Audit also accused SF&OC of having unclear criteria for selecting athletes for international competitions, including the selection of 11 of 17 athletes for the 2018 Asian Games based on criteria that was not previously given to their NSAs. A month later, in May 2020, Legislative Council members questioned the Olympic Committee's governance, accusing the SF&OC of lacking transparency when selecting athletes for the 2018 Asian Games. In particular, the legislators asked why the fastest swimmer was not selected to compete, with a slower swimmer selected instead. In one conversation, legislator Abraham Razack asked "The Olympic Committee spends HK$20 million a year of public money but has it been fair to the athletes?" SCMP noted that the Olympic Committee's total government funding was HK$38.9 million in 2018–19.

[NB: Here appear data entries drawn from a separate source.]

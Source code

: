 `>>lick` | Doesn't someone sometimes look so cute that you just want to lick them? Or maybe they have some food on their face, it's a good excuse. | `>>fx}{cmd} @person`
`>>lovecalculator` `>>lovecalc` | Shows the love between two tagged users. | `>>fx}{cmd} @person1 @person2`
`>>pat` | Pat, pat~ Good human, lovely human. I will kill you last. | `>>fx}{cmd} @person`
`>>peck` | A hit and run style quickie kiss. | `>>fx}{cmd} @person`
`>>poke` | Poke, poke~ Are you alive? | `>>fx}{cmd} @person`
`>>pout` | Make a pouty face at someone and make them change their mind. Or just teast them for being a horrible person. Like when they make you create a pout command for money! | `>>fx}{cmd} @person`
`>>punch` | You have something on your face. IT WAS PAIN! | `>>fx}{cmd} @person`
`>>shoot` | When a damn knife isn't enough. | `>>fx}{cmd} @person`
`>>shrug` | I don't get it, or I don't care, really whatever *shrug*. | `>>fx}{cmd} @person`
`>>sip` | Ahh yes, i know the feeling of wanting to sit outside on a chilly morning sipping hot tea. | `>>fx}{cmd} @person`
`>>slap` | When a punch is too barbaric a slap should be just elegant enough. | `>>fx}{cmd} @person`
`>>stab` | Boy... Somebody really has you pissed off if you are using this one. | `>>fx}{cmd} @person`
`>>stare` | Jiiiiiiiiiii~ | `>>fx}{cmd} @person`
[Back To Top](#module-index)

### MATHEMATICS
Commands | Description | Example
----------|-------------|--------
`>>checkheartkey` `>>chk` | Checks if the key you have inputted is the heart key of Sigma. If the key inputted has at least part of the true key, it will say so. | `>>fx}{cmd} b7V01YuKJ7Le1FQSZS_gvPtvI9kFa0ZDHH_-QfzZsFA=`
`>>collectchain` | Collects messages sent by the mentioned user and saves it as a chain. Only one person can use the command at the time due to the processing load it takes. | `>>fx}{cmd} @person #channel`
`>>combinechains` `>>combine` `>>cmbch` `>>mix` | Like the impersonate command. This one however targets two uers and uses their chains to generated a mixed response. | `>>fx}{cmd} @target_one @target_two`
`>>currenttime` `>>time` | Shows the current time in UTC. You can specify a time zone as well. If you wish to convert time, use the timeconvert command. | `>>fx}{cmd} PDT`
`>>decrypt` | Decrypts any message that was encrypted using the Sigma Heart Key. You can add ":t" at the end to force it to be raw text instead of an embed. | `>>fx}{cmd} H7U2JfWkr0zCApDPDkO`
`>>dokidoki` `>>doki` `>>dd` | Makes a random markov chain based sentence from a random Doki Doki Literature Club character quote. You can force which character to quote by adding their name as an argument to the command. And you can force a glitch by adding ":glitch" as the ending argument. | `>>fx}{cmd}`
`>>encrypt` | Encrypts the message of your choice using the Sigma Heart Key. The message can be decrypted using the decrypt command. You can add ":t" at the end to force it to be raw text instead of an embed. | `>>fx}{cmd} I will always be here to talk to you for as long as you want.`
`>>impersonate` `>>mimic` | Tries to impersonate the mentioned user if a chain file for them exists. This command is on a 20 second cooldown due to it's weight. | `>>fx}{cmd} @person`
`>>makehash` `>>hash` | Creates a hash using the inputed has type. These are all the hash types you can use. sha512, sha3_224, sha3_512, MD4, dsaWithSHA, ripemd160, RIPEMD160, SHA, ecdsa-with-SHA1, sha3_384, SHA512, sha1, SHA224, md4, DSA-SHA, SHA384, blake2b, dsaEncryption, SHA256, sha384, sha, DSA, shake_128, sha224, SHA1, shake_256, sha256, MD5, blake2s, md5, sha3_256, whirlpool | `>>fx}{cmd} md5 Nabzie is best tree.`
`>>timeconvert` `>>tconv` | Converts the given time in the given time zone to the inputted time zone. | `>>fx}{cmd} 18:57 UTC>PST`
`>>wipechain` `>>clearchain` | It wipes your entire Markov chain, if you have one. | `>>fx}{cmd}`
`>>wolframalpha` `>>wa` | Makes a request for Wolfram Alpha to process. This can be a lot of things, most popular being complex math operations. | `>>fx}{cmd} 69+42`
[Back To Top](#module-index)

In response, Baptist University's Professor Chung Pak-kwong, former chief executive of the Hong Kong Sports Institute, said that the SF&OC "has grown into an empire and transparency and accountability are not in their dictionary". Furthermore, the SCMP released an editorial, agreeing with the Audit Commission and stating that the city's sports development was at risk.

In July 2020, the Legislative Council's Public Accounts Committee criticised the Hong Kong Football Association under Timothy Fok, stating its governance was "appalling and inexcusable". It noted that an internal audit committee, designed to review the association's use of taxpayer funding, was not active between 2015 and 2019, despite receiving HK$34 million in funding for the 2017-18 year.

In October 2020, the Chief Secretary for Administration announced that the HAB would provide HK$5 million each year for 5 years (2020–21 to 2025–26) to SF&OC to review the operation and internal monitoring of all national sports association members, designed to review and audit their processes.

In 2021, ICAC charged the vice chairman of the executive committee of the Hong Kong Basketball Association (HKBA) with disclosing an ICAC probe, as well as a coach of the Hong Kong women's national handball team for faking timesheet records.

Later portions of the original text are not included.